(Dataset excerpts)
☆ ☆ ☆

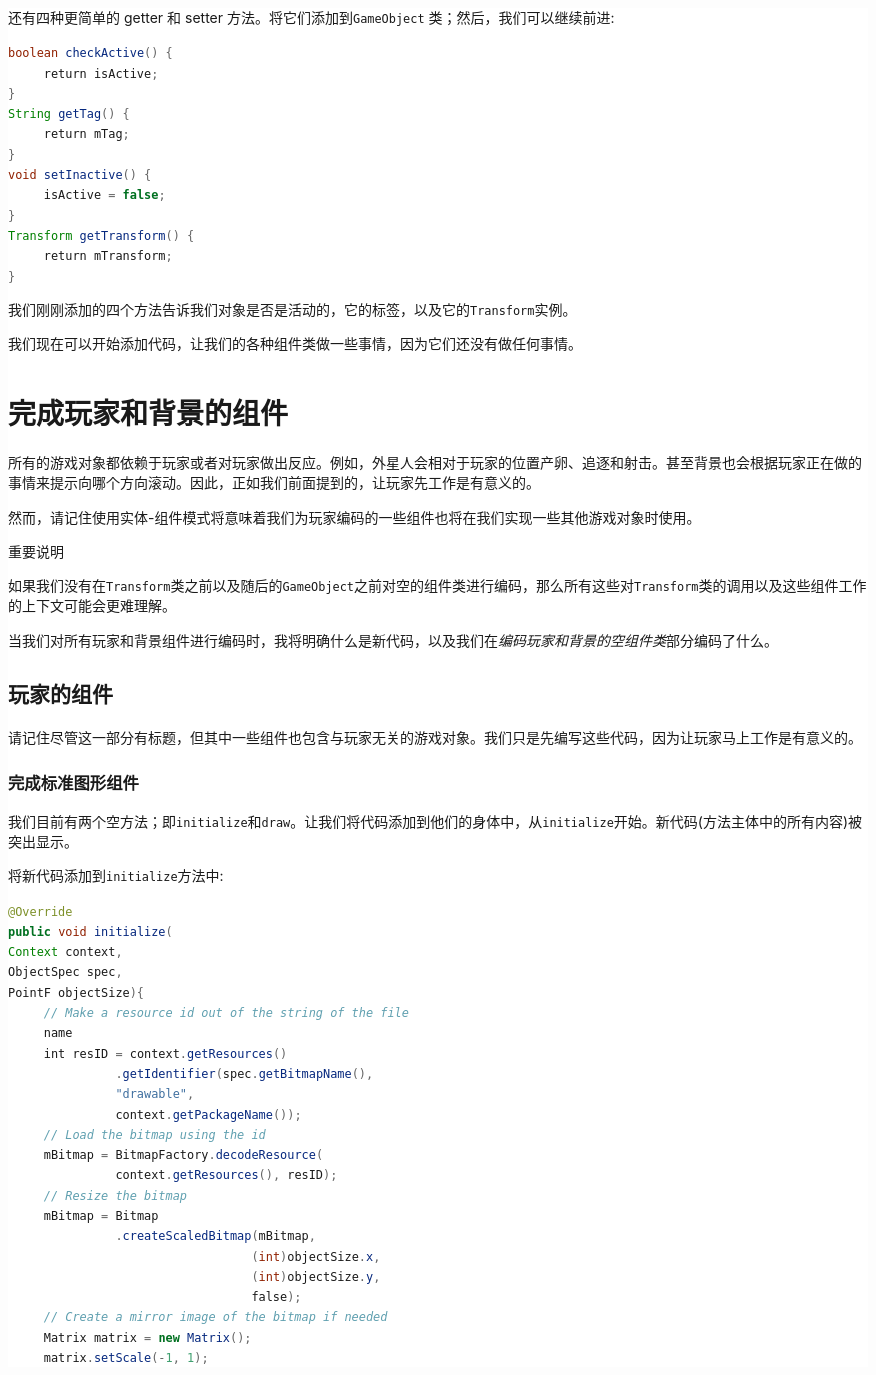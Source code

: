 还有四种更简单的 getter 和 setter 方法。将它们添加到`GameObject` 类；然后，我们可以继续前进:

```java
boolean checkActive() {
     return isActive;
}
String getTag() {
     return mTag;
}
void setInactive() {
     isActive = false;
}
Transform getTransform() {
     return mTransform;
}
```

我们刚刚添加的四个方法告诉我们对象是否是活动的，它的标签，以及它的`Transform`实例。

我们现在可以开始添加代码，让我们的各种组件类做一些事情，因为它们还没有做任何事情。

# 完成玩家和背景的组件

所有的游戏对象都依赖于玩家或者对玩家做出反应。例如，外星人会相对于玩家的位置产卵、追逐和射击。甚至背景也会根据玩家正在做的事情来提示向哪个方向滚动。因此，正如我们前面提到的，让玩家先工作是有意义的。

然而，请记住使用实体-组件模式将意味着我们为玩家编码的一些组件也将在我们实现一些其他游戏对象时使用。

重要说明

如果我们没有在`Transform`类之前以及随后的`GameObject`之前对空的组件类进行编码，那么所有这些对`Transform`类的调用以及这些组件工作的上下文可能会更难理解。

当我们对所有玩家和背景组件进行编码时，我将明确什么是新代码，以及我们在*编码玩家和背景的空组件类*部分编码了什么。

## 玩家的组件

请记住尽管这一部分有标题，但其中一些组件也包含与玩家无关的游戏对象。我们只是先编写这些代码，因为让玩家马上工作是有意义的。

### 完成标准图形组件

我们目前有两个空方法；即`initialize`和`draw`。让我们将代码添加到他们的身体中，从`initialize`开始。新代码(方法主体中的所有内容)被突出显示。

将新代码添加到`initialize`方法中:

```java
@Override
public void initialize(
Context context, 
ObjectSpec spec, 
PointF objectSize){
     // Make a resource id out of the string of the file 
     name
     int resID = context.getResources()
               .getIdentifier(spec.getBitmapName(),
               "drawable", 
               context.getPackageName());
     // Load the bitmap using the id
     mBitmap = BitmapFactory.decodeResource(
               context.getResources(), resID);
     // Resize the bitmap
     mBitmap = Bitmap
               .createScaledBitmap(mBitmap,
                                  (int)objectSize.x,
                                  (int)objectSize.y,
                                  false);
     // Create a mirror image of the bitmap if needed
     Matrix matrix = new Matrix();
     matrix.setScale(-1, 1);
```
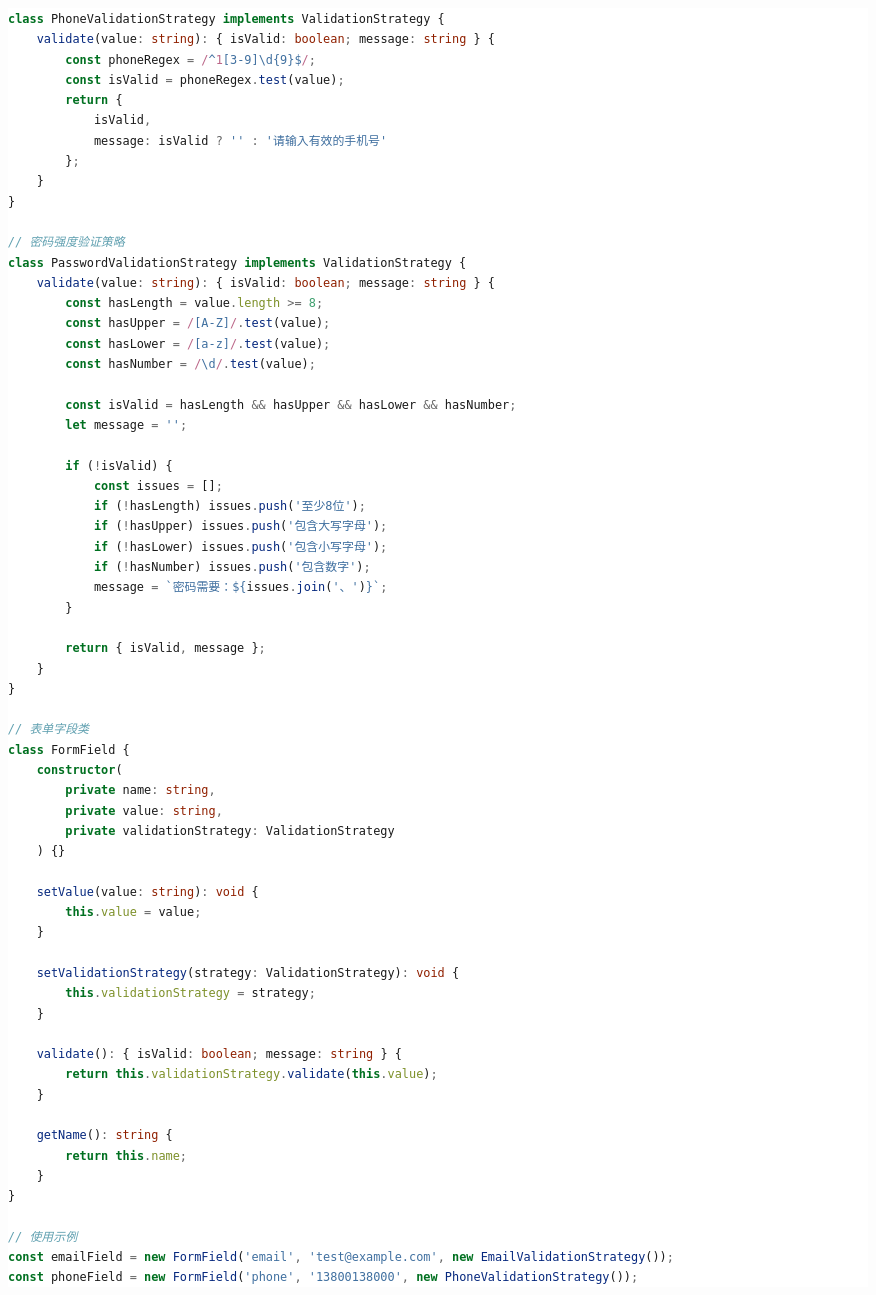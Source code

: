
 ```typescript
class PhoneValidationStrategy implements ValidationStrategy {
    validate(value: string): { isValid: boolean; message: string } {
        const phoneRegex = /^1[3-9]\d{9}$/;
        const isValid = phoneRegex.test(value);
        return {
            isValid,
            message: isValid ? '' : '请输入有效的手机号'
        };
    }
}

// 密码强度验证策略
class PasswordValidationStrategy implements ValidationStrategy {
    validate(value: string): { isValid: boolean; message: string } {
        const hasLength = value.length >= 8;
        const hasUpper = /[A-Z]/.test(value);
        const hasLower = /[a-z]/.test(value);
        const hasNumber = /\d/.test(value);
        
        const isValid = hasLength && hasUpper && hasLower && hasNumber;
        let message = '';
        
        if (!isValid) {
            const issues = [];
            if (!hasLength) issues.push('至少8位');
            if (!hasUpper) issues.push('包含大写字母');
            if (!hasLower) issues.push('包含小写字母');
            if (!hasNumber) issues.push('包含数字');
            message = `密码需要：${issues.join('、')}`;
        }
        
        return { isValid, message };
    }
}

// 表单字段类
class FormField {
    constructor(
        private name: string,
        private value: string,
        private validationStrategy: ValidationStrategy
    ) {}

    setValue(value: string): void {
        this.value = value;
    }

    setValidationStrategy(strategy: ValidationStrategy): void {
        this.validationStrategy = strategy;
    }

    validate(): { isValid: boolean; message: string } {
        return this.validationStrategy.validate(this.value);
    }

    getName(): string {
        return this.name;
    }
}

// 使用示例
const emailField = new FormField('email', 'test@example.com', new EmailValidationStrategy());
const phoneField = new FormField('phone', '13800138000', new PhoneValidationStrategy());
```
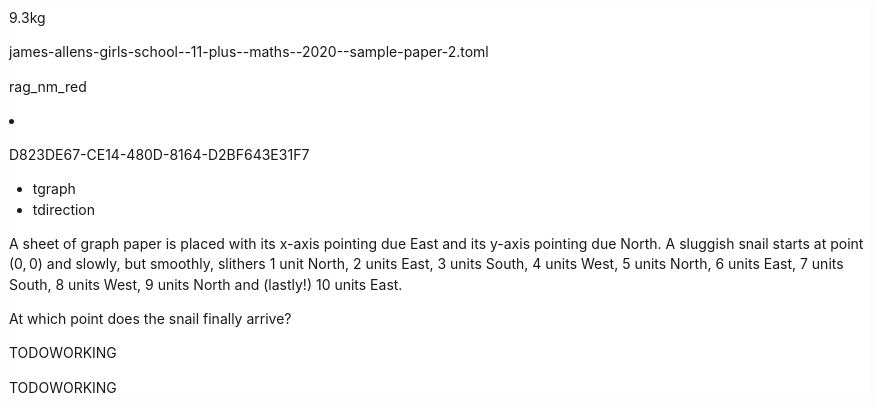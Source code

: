 </div>
</div>
<div class='answers'>
<div class='answer'>

$9.3 \text{kg}$

</div>
</div>

<div class='papername'>
<p>james-allens-girls-school--11-plus--maths--2020--sample-paper-2.toml</p>
</div>
<div class='rag'>
<p>rag_nm_red</p>
</div>
</div>
</li>
<li>
<div class='question_envelope rag_up_notstarted question'>
<div class='uuid'>
<p>D823DE67-CE14-480D-8164-D2BF643E31F7</p>
</div>
<div class='topics'>
<ul>
<li>
tgraph
</li>
<li>
tdirection
</li>
</ul>
</div>
<div class='question question'>

A sheet of graph paper is placed with its x-axis pointing due East and its y-axis pointing due North. 
A sluggish snail starts at point $(0, 0)$ and slowly, 
but smoothly, slithers $1$ unit North, $2$ units East, $3$ units South, $4$ units West, 
$5$ units North, $6$ units East, $7$ units South, $8$ units West, $9$ units North and (lastly!) $10$ units East. 

At which point does the snail finally arrive? 

</div>
<div class='workings'>
<div class='working'>

TODOWORKING

</div>
<div class='working'>

TODOWORKING

</div>
</div>
<div class='answers'>
<div class='answer'>
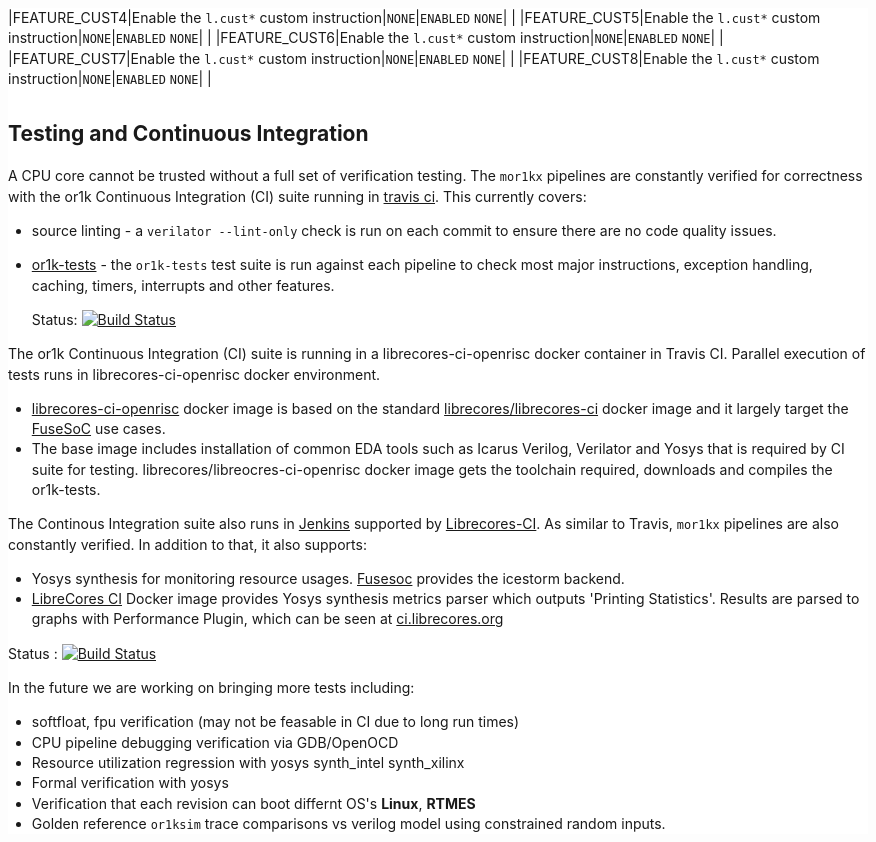 |FEATURE_CUST4|Enable the `l.cust*` custom instruction|`NONE`|`ENABLED` `NONE`| |
|FEATURE_CUST5|Enable the `l.cust*` custom instruction|`NONE`|`ENABLED` `NONE`| |
|FEATURE_CUST6|Enable the `l.cust*` custom instruction|`NONE`|`ENABLED` `NONE`| |
|FEATURE_CUST7|Enable the `l.cust*` custom instruction|`NONE`|`ENABLED` `NONE`| |
|FEATURE_CUST8|Enable the `l.cust*` custom instruction|`NONE`|`ENABLED` `NONE`| |

## Testing and Continuous Integration

A CPU core cannot be trusted without a full set of verification testing.  The `mor1kx`
pipelines are constantly verified for correctness with the or1k Continuous
Integration (CI) suite running in [travis ci](travis-ci.org).  This currently covers:

 - source linting - a `verilator --lint-only` check is run on each commit to
   ensure there are no code quality issues.
 - [or1k-tests](https://github.com/openrisc/or1k-tests) - the `or1k-tests` test suite
   is run against each pipeline to check most major instructions, exception handling,
   caching, timers, interrupts and other features.

   Status: [![Build Status](https://travis-ci.org/openrisc/mor1kx.svg?branch=master)](https://travis-ci.org/openrisc/mor1kx)


The or1k Continuous Integration (CI) suite is running in a librecores-ci-openrisc docker container in Travis CI. Parallel execution of tests runs in librecores-ci-openrisc docker environment.
 - [librecores-ci-openrisc](https://github.com/librecores/docker-images/tree/master/librecores-ci-openrisc) docker image is based on the standard [librecores/librecores-ci](https://github.com/librecores/docker-images/tree/master/librecores-ci) docker image and it largely target the [FuseSoC](https://github.com/olofk/fusesoc) use cases.
 - The base image includes installation of common EDA tools such as Icarus Verilog, Verilator and       Yosys that is required by CI suite for testing. librecores/libreocres-ci-openrisc docker image gets the toolchain required, downloads and compiles the or1k-tests.


The Continous Integration suite also runs in [Jenkins](https://ci.librecores.org/) supported by [Librecores-CI](https://github.com/librecores/librecores-ci-jenkins-server). As similar to Travis, `mor1kx` pipelines are also constantly verified. In addition to that, it also supports:

 - Yosys synthesis for monitoring resource usages. [Fusesoc](https://github.com/olofk/fusesoc/blob/master/doc/icestorm.adoc) provides the icestorm backend.
 - [LibreCores CI](https://github.com/librecores/docker-images/tree/master/librecores-ci) Docker image provides Yosys synthesis metrics parser which outputs 'Printing Statistics'. Results are parsed to graphs with Performance Plugin, which can be seen at [ci.librecores.org](https://ci.librecores.org/job/Projects/job/OpenRISC/job/mor1kx/)


Status : [![Build Status](https://ci.librecores.org/job/Projects/job/OpenRISC/job/mor1kx/job/master/badge/icon)](https://ci.librecores.org/job/Projects/job/OpenRISC/job/mor1kx/job/master/)

In the future we are working on bringing more tests including:

  - softfloat, fpu verification (may not be feasable in CI due to long run times)
  - CPU pipeline debugging verification via GDB/OpenOCD
  - Resource utilization regression with yosys synth_intel synth_xilinx
  - Formal verification with yosys
  - Verification that each revision can boot differnt OS's **Linux**, **RTMES**
  - Golden reference `or1ksim` trace comparisons vs verilog model using constrained
    random inputs.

☆ ☆ ☆

◆ Exercise brief: Reproduce the records exactly, starting with their first line and ending with the line that contains "# 完成玩家和背景的组件", though pictures should be dropped.

◆ Response area:
Source code

: 还有四种更简单的 getter 和 setter 方法。将它们添加到`GameObject` 类；然后，我们可以继续前进:

```java
boolean checkActive() {
     return isActive;
}
String getTag() {
     return mTag;
}
void setInactive() {
     isActive = false;
}
Transform getTransform() {
     return mTransform;
}
```

我们刚刚添加的四个方法告诉我们对象是否是活动的，它的标签，以及它的`Transform`实例。

我们现在可以开始添加代码，让我们的各种组件类做一些事情，因为它们还没有做任何事情。

# 完成玩家和背景的组件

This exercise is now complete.